Indian transgender communities, as well as Human Rights Watch, have flagged concerns over the draft law. The bill contradicts several provisions laid down in the watershed 2016 Supreme Court ruling that transgender people have the right to self-identify as male, female, or third gender; that the government should ensure their fundamental rights without discrimination; and that they should receive special benefits in education and employment. The new report addresses these concerns, and also notes the bill’s failure to properly define discrimination, its silence on penalties for those who violate transgender rights, and the absence of an option for transgender people to bring a complaint if they are mistreated or abused.

The report also notes that the draft law fails to properly protect transgender people from rape and sexual assault. Significantly, it points out that they remain at risk of arrest and prosecution because section 377 of the Indian Penal Code criminalizes same-sex sexual relations.
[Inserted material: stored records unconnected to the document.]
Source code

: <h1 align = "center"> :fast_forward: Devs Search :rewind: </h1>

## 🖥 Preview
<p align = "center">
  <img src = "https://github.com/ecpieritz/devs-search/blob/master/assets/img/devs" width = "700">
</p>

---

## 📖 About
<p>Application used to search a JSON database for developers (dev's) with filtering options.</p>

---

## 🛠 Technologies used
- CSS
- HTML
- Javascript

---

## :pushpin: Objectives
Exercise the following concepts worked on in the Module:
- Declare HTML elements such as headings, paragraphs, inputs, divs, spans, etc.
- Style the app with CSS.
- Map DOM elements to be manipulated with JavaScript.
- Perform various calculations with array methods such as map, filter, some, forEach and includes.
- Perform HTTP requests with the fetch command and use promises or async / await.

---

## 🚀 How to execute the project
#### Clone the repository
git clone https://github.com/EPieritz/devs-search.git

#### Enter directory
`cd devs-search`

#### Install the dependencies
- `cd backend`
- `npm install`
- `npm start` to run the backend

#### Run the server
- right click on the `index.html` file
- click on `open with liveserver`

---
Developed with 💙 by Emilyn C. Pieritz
The report slams the bill’s definition of transgender people – as “neither wholly female nor wholly male,” “a combination of female or male,” and “neither female nor male,” – as “unscientific and primitive,” and one which “completely misunderstands trans identities” and severely restricts their right to self-identify.

The Indian government should amend the transgender rights bill to ensure that transgender people can self-identify their legal gender without unwanted intervention from committees or experts, be they medical, psychological, or anyone else. And this alone should form the basis for their access to all rights, social security measures, benefits, and entitlements. Only then can the law support the communities it seeks to protect and empower. The parliamentary committee, headed by Bais, has made a great start in backing trans rights in India. Now it’s up to the government to not only enact a good law, but repeal the colonial legacy of section 377 as well.